* [EXERCISE]: Each line below with the word "информацию" needs to be copied.

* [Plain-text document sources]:
§ §
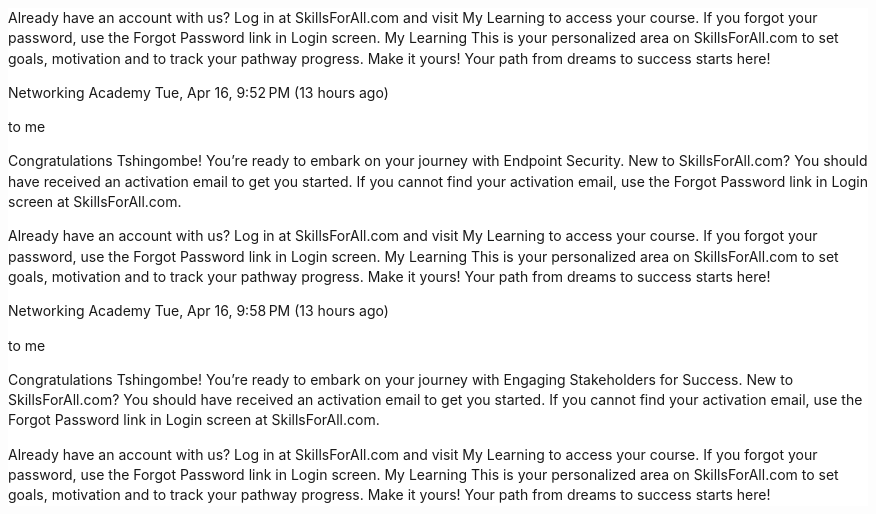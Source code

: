 Already have an account with us? 
Log in at SkillsForAll.com and visit My Learning to access your course. If you forgot your password, use the Forgot Password link in Login screen. 
My Learning 
This is your personalized area on SkillsForAll.com to set goals, motivation and to track your pathway progress. Make it yours! 
Your path from dreams to success starts here! 



 
Networking Academy 
	Tue, Apr 16, 9:52 PM (13 hours ago)

	
	
to me 
 

 
Congratulations Tshingombe! 
You’re ready to embark on your journey with Endpoint Security. 
New to SkillsForAll.com? 
You should have received an activation email to get you started. If you cannot find your activation email, use the Forgot Password link in Login screen at SkillsForAll.com. 

Already have an account with us? 
Log in at SkillsForAll.com and visit My Learning to access your course. If you forgot your password, use the Forgot Password link in Login screen. 
My Learning 
This is your personalized area on SkillsForAll.com to set goals, motivation and to track your pathway progress. Make it yours! 
Your path from dreams to success starts here! 



 
Networking Academy 
	Tue, Apr 16, 9:58 PM (13 hours ago)

	
	
to me 
 

 
Congratulations Tshingombe! 
You’re ready to embark on your journey with Engaging Stakeholders for Success. 
New to SkillsForAll.com? 
You should have received an activation email to get you started. If you cannot find your activation email, use the Forgot Password link in Login screen at SkillsForAll.com. 

Already have an account with us? 
Log in at SkillsForAll.com and visit My Learning to access your course. If you forgot your password, use the Forgot Password link in Login screen. 
My Learning 
This is your personalized area on SkillsForAll.com to set goals, motivation and to track your pathway progress. Make it yours! 
Your path from dreams to success starts here! 


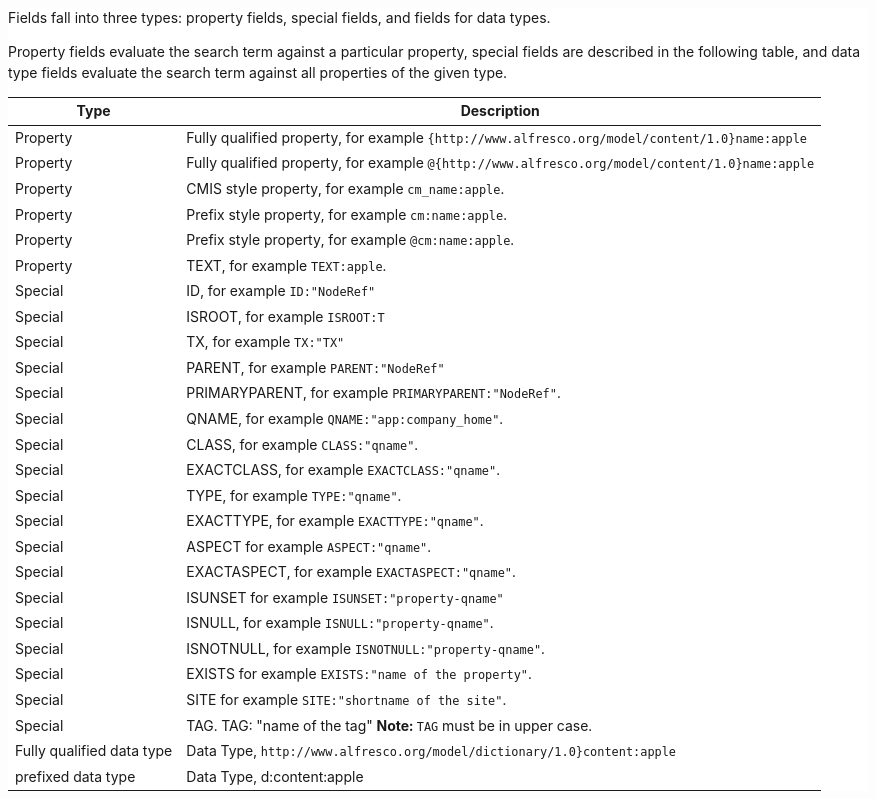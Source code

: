 Fields fall into three types: property fields, special fields, and fields for data types.

Property fields evaluate the search term against a particular property, special fields are described in the following table, and data type fields evaluate the search term against all properties of the given type.

|Type|Description|
|-----------|----|
|Property|Fully qualified property, for example `{http://www.alfresco.org/model/content/1.0}name:apple`|
|Property|Fully qualified property, for example `@{http://www.alfresco.org/model/content/1.0}name:apple`|
|Property|CMIS style property, for example `cm_name:apple`.|
|Property|Prefix style property, for example `cm:name:apple`.|
|Property|Prefix style property, for example `@cm:name:apple`.|
|Property|TEXT, for example `TEXT:apple`.|
|Special|ID, for example `ID:"NodeRef"`|
|Special|ISROOT, for example `ISROOT:T`|
|Special|TX, for example `TX:"TX"`|
|Special|PARENT, for example `PARENT:"NodeRef"`|
|Special|PRIMARYPARENT, for example `PRIMARYPARENT:"NodeRef"`.|
|Special|QNAME, for example `QNAME:"app:company_home"`.|
|Special|CLASS, for example `CLASS:"qname"`.|
|Special|EXACTCLASS, for example `EXACTCLASS:"qname"`.
|Special|TYPE, for example `TYPE:"qname"`.
|Special|EXACTTYPE, for example `EXACTTYPE:"qname"`.
|Special|ASPECT for example `ASPECT:"qname"`.|
|Special|EXACTASPECT, for example `EXACTASPECT:"qname"`.|
|Special|ISUNSET for example `ISUNSET:"property-qname"`|
|Special|ISNULL, for example `ISNULL:"property-qname"`.|
|Special|ISNOTNULL, for example `ISNOTNULL:"property-qname"`.|
|Special|EXISTS for example `EXISTS:"name of the property"`.|
|Special|SITE for example `SITE:"shortname of the site"`.|
|Special|TAG. TAG: "name of the tag" **Note:** `TAG` must be in upper case.|
|Fully qualified data type|Data Type, `http://www.alfresco.org/model/dictionary/1.0}content:apple`|
|prefixed data type|Data Type, d:content:apple|
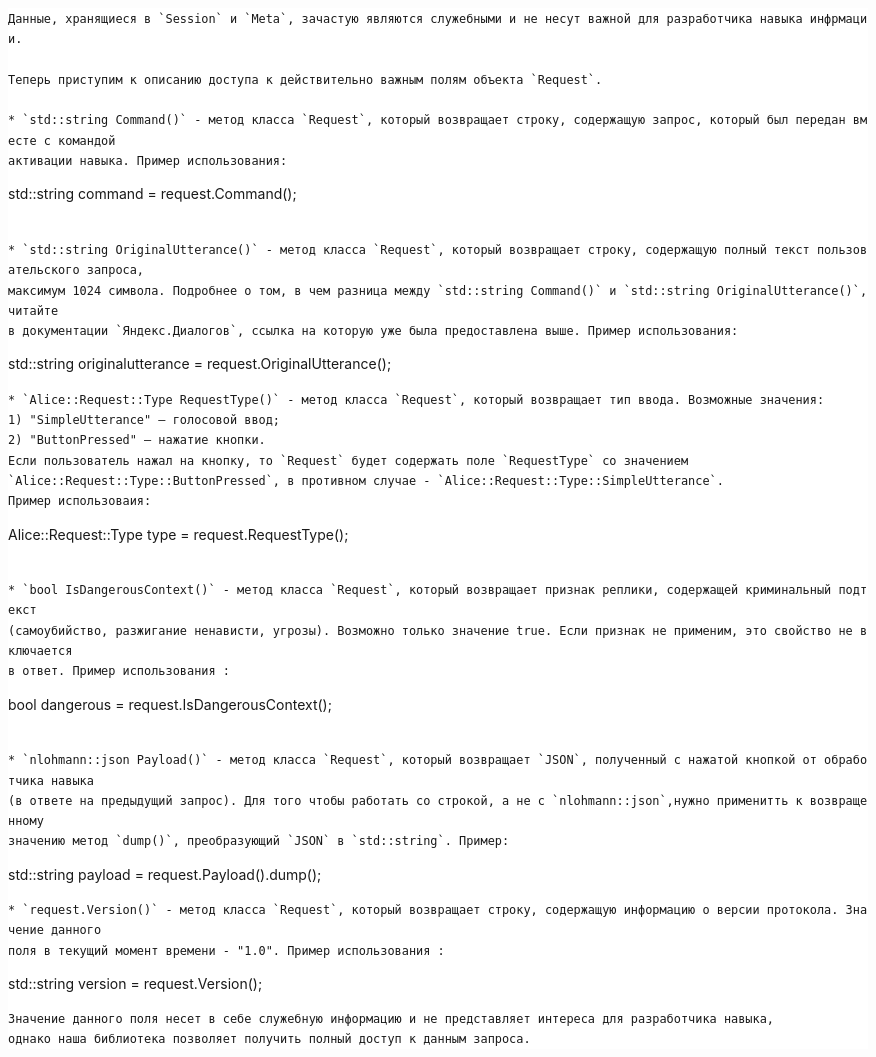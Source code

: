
 ```
Данные, хранящиеся в `Session` и `Meta`, зачастую являются служебными и не несут важной для разработчика навыка инфрмации.

Теперь приступим к описанию доступа к действительно важным полям объекта `Request`.

* `std::string Command()` - метод класса `Request`, который возвращает строку, содержащую запрос, который был передан вместе с командой
активации навыка. Пример использования:

```
std::string сommand = request.Command();
```

* `std::string OriginalUtterance()` - метод класса `Request`, который возвращает строку, содержащую полный текст пользовательского запроса,
максимум 1024 символа. Подробнее о том, в чем разница между `std::string Command()` и `std::string OriginalUtterance()`, читайте
в документации `Яндекс.Диалогов`, ссылка на которую уже была предоставлена выше. Пример использования:

```
std::string originalutterance = request.OriginalUtterance();
```
* `Alice::Request::Type RequestType()` - метод класса `Request`, который возвращает тип ввода. Возможные значения:
1) "SimpleUtterance" — голосовой ввод;
2) "ButtonPressed" — нажатие кнопки.
Если пользователь нажал на кнопку, то `Request` будет содержать поле `RequestType` со значением
`Alice::Request::Type::ButtonPressed`, в противном случае - `Alice::Request::Type::SimpleUtterance`.
Пример использоваия:

```
Alice::Request::Type type = request.RequestType();
```

* `bool IsDangerousContext()` - метод класса `Request`, который возвращает признак реплики, содержащей криминальный подтекст
(самоубийство, разжигание ненависти, угрозы). Возможно только значение true. Если признак не применим, это свойство не включается
в ответ. Пример использования :

```
bool dangerous = request.IsDangerousContext();
```

* `nlohmann::json Payload()` - метод класса `Request`, который возвращает `JSON`, полученный с нажатой кнопкой от обработчика навыка
(в ответе на предыдущий запрос). Для того чтобы работать со строкой, а не с `nlohmann::json`,нужно применитть к возвращенному
значению метод `dump()`, преобразующий `JSON` в `std::string`. Пример:

```
std::string payload = request.Payload().dump();
```
* `request.Version()` - метод класса `Request`, который возвращает строку, содержащую информацию о версии протокола. Значение данного
поля в текущий момент времени - "1.0". Пример использования :

```
std::string version = request.Version();
```
Значение данного поля несет в себе служебную информацию и не представляет интереса для разработчика навыка,
однако наша библиотека позволяет получить полный доступ к данным запроса.
```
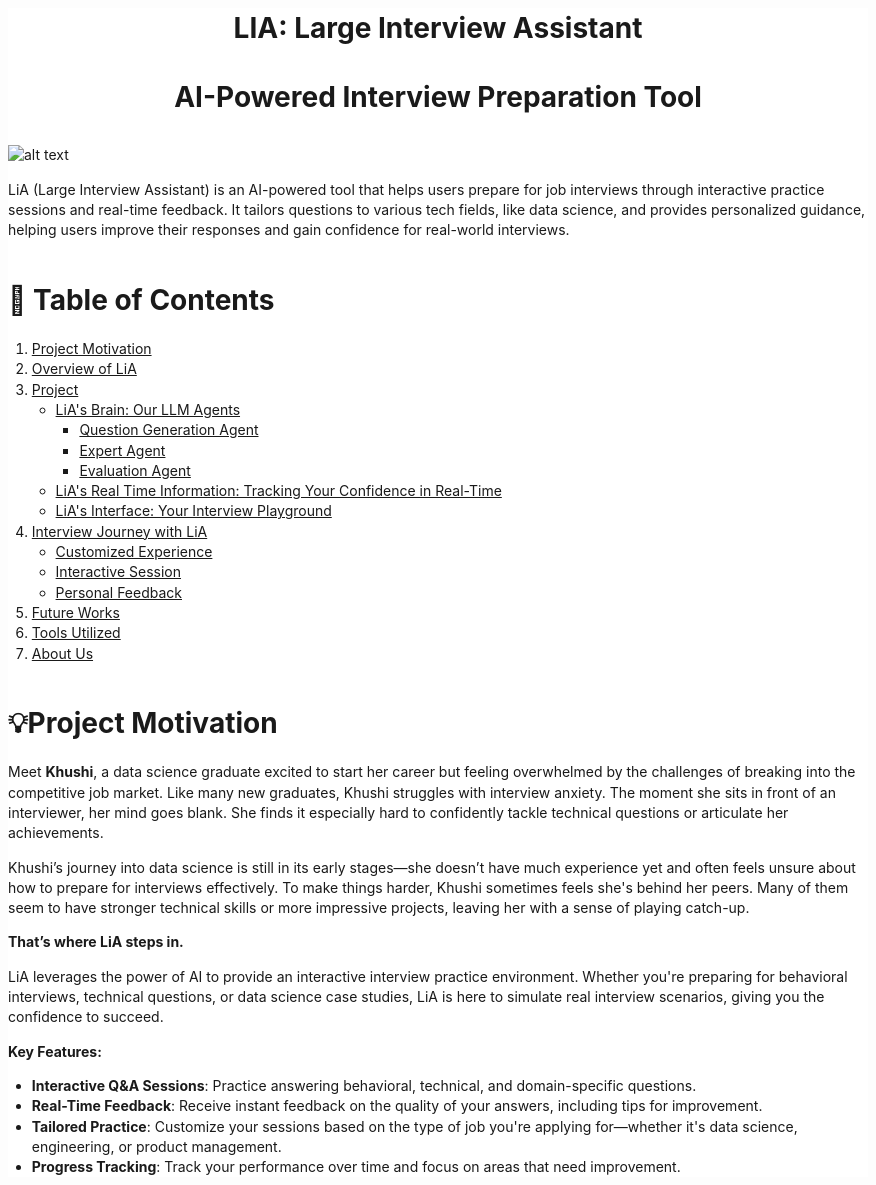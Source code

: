 <h1 align="center">LIA: Large Interview Assistant

AI-Powered Interview Preparation Tool </h1>

![alt text](https://github.com/jrauvola/LIA/blob/2cfe1744bb09fa57aaf079e3a0b6964d80dbc323/image.png)


LiA (Large Interview Assistant) is an AI-powered tool that helps users prepare for job interviews through interactive practice sessions and real-time feedback. It tailors questions to various tech fields, like data science, and provides personalized guidance, helping users improve their responses and gain confidence for real-world interviews.

# **📑 Table of Contents**
1. [Project Motivation](#Project-Motivation)
2. [Overview of LiA](#Overview-of-LiA)
3. [Project](#project)
   * [LiA's Brain: Our LLM Agents](#lias-brain-our-llm-agents)
     * [Question Generation Agent](#question-generation-agent)
     * [Expert Agent](#expert-agent)
     * [Evaluation Agent](#evaluation-agent)
   * [LiA's Real Time Information: Tracking Your Confidence in Real-Time](#liAs-real-time-information-tracking-your-confidence-in-real-time)
   * [LiA's Interface: Your Interview Playground](#lias-interface-your-interview-playground)
5. [Interview Journey with LiA](#Interview-Journey-with-LiA)
   * [Customized Experience](#Customized-Experience)
   * [Interactive Session](#Interactive-Session)
   * [Personal Feedback](#Personal-Feedback)
7. [Future Works](#Future-Works)
8. [Tools Utilized](#Tools-Utilized)
9. [About Us](#About-Us)

# **💡Project Motivation**

Meet **Khushi**, a data science graduate excited to start her career but feeling overwhelmed by the challenges of breaking into the competitive job market. Like many new graduates, Khushi struggles with interview anxiety. The moment she sits in front of an interviewer, her mind goes blank. She finds it especially hard to confidently tackle technical questions or articulate her achievements.

Khushi’s journey into data science is still in its early stages—she doesn’t have much experience yet and often feels unsure about how to prepare for interviews effectively. To make things harder, Khushi sometimes feels she's behind her peers. Many of them seem to have stronger technical skills or more impressive projects, leaving her with a sense of playing catch-up.

**That’s where LiA steps in.**

LiA leverages the power of AI to provide an interactive interview practice environment. Whether you're preparing for behavioral interviews, technical questions, or data science case studies, LiA is here to simulate real interview scenarios, giving you the confidence to succeed.

**Key Features:**
- **Interactive Q&A Sessions**: Practice answering behavioral, technical, and domain-specific questions.
- **Real-Time Feedback**: Receive instant feedback on the quality of your answers, including tips for improvement.
- **Tailored Practice**: Customize your sessions based on the type of job you're applying for—whether it's data science, engineering, or product management.
- **Progress Tracking**: Track your performance over time and focus on areas that need improvement.
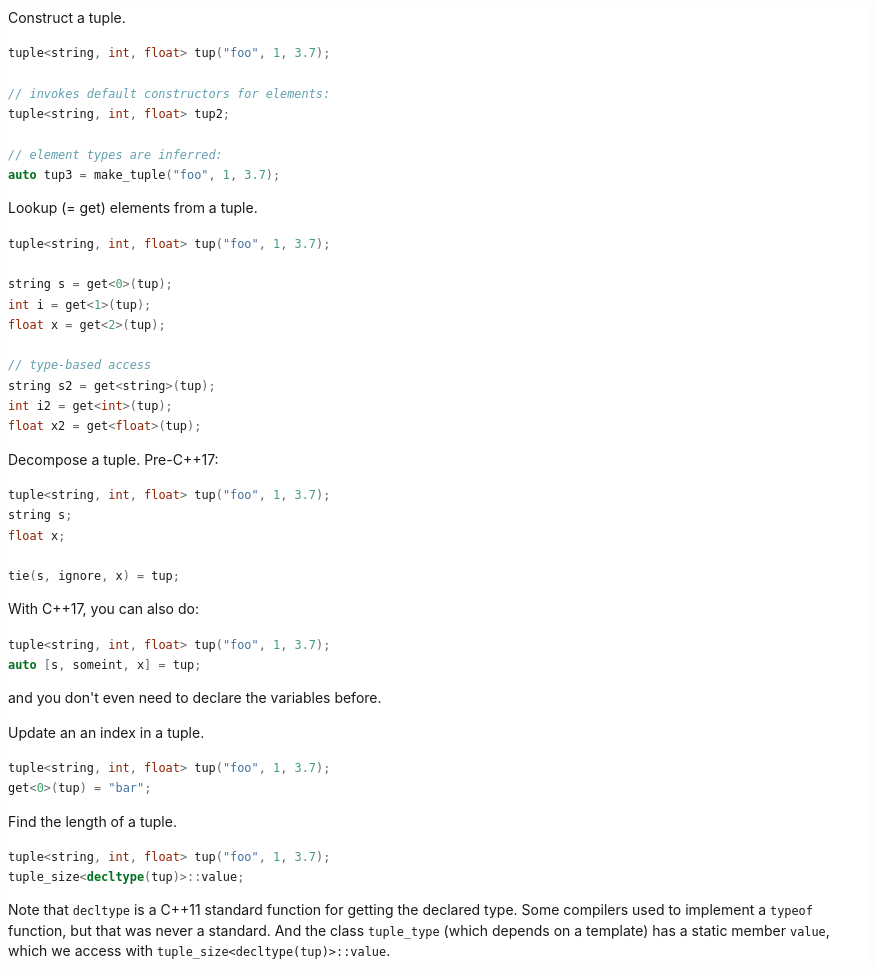 Construct a tuple.
```C++
tuple<string, int, float> tup("foo", 1, 3.7);

// invokes default constructors for elements:
tuple<string, int, float> tup2;

// element types are inferred:
auto tup3 = make_tuple("foo", 1, 3.7);
```

Lookup (= get) elements from a tuple.
```C++
tuple<string, int, float> tup("foo", 1, 3.7);

string s = get<0>(tup);
int i = get<1>(tup);
float x = get<2>(tup);

// type-based access
string s2 = get<string>(tup);
int i2 = get<int>(tup);
float x2 = get<float>(tup);
```

Decompose a tuple.
Pre-C++17:
```C++
tuple<string, int, float> tup("foo", 1, 3.7);
string s;
float x;

tie(s, ignore, x) = tup;
```
With C++17, you can also do:
```C++
tuple<string, int, float> tup("foo", 1, 3.7);
auto [s, someint, x] = tup;
```
and you don't even need to declare the variables before.

Update an an index in a tuple.
```C++
tuple<string, int, float> tup("foo", 1, 3.7);
get<0>(tup) = "bar";
```

Find the length of a tuple.
```C++
tuple<string, int, float> tup("foo", 1, 3.7);
tuple_size<decltype(tup)>::value;
```
Note that `decltype` is a C++11 standard function for getting the declared type.
Some compilers used to implement a `typeof` function, but that was never a standard.
And the class `tuple_type` (which depends on a template) has a static member `value`,
which we access with `tuple_size<decltype(tup)>::value`.
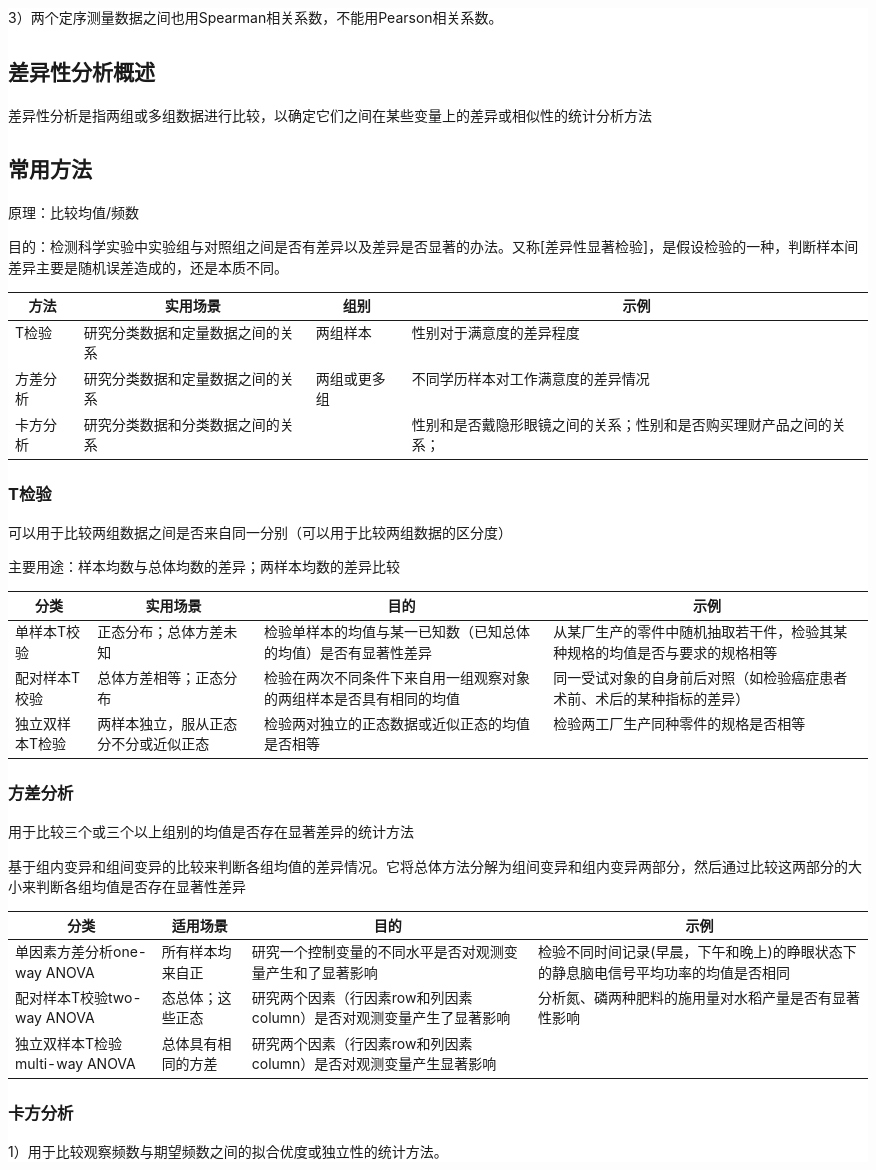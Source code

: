 3）两个定序测量数据之间也用Spearman相关系数，不能用Pearson相关系数。

## 差异性分析概述

差异性分析是指两组或多组数据进行比较，以确定它们之间在某些变量上的差异或相似性的统计分析方法

## 常用方法

原理：比较均值/频数

目的：检测科学实验中实验组与对照组之间是否有差异以及差异是否显著的办法。又称[差异性显著检验]，是假设检验的一种，判断样本间差异主要是随机误差造成的，还是本质不同。

| 方法     | 实用场景                         | 组别         | 示例                                                         |
| -------- | -------------------------------- | ------------ | ------------------------------------------------------------ |
| T检验    | 研究分类数据和定量数据之间的关系 | 两组样本     | 性别对于满意度的差异程度                                     |
| 方差分析 | 研究分类数据和定量数据之间的关系 | 两组或更多组 | 不同学历样本对工作满意度的差异情况                           |
| 卡方分析 | 研究分类数据和分类数据之间的关系 |              | 性别和是否戴隐形眼镜之间的关系；性别和是否购买理财产品之间的关系； |

### T检验

可以用于比较两组数据之间是否来自同一分别（可以用于比较两组数据的区分度）

主要用途：样本均数与总体均数的差异；两样本均数的差异比较

| 分类            | 实用场景                             | 目的                                                         | 示例                                                         |
| --------------- | ------------------------------------ | ------------------------------------------------------------ | ------------------------------------------------------------ |
| 单样本T校验     | 正态分布；总体方差未知               | 检验单样本的均值与某一已知数（已知总体的均值）是否有显著性差异 | 从某厂生产的零件中随机抽取若干件，检验其某种规格的均值是否与要求的规格相等 |
| 配对样本T校验   | 总体方差相等；正态分布               | 检验在两次不同条件下来自用一组观察对象的两组样本是否具有相同的均值 | 同一受试对象的自身前后对照（如检验癌症患者术前、术后的某种指标的差异） |
| 独立双样本T检验 | 两样本独立，服从正态分不分或近似正态 | 检验两对独立的正态数据或近似正态的均值是否相等               | 检验两工厂生产同种零件的规格是否相等                         |

### 方差分析

用于比较三个或三个以上组别的均值是否存在显著差异的统计方法

基于组内变异和组间变异的比较来判断各组均值的差异情况。它将总体方法分解为组间变异和组内变异两部分，然后通过比较这两部分的大小来判断各组均值是否存在显著性差异

| 分类                           | 适用场景           | 目的                                                         | 示例                                                         |
| ------------------------------ | ------------------ | ------------------------------------------------------------ | ------------------------------------------------------------ |
| 单因素方差分析one-way ANOVA    | 所有样本均来自正   | 研究一个控制变量的不同水平是否对观测变量产生和了显著影响     | 检验不同时间记录(早晨，下午和晚上)的睁眼状态下的静息脑电信号平均功率的均值是否相同 |
| 配对样本T校验two-way ANOVA     | 态总体；这些正态   | 研究两个因素（行因素row和列因素column）是否对观测变量产生了显著影响 | 分析氮、磷两种肥料的施用量对水稻产量是否有显著性影响         |
| 独立双样本T检验multi-way ANOVA | 总体具有相同的方差 | 研究两个因素（行因素row和列因素column）是否对观测变量产生显著影响 |                                                              |

### 卡方分析

1）用于比较观察频数与期望频数之间的拟合优度或独立性的统计方法。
§ §
* [PROBLEM SOLUTION]:
* `request.Version()` - метод класса `Request`, который возвращает строку, содержащую информацию о версии протокола. Значение данного
Значение данного поля несет в себе служебную информацию и не представляет интереса для разработчика навыка,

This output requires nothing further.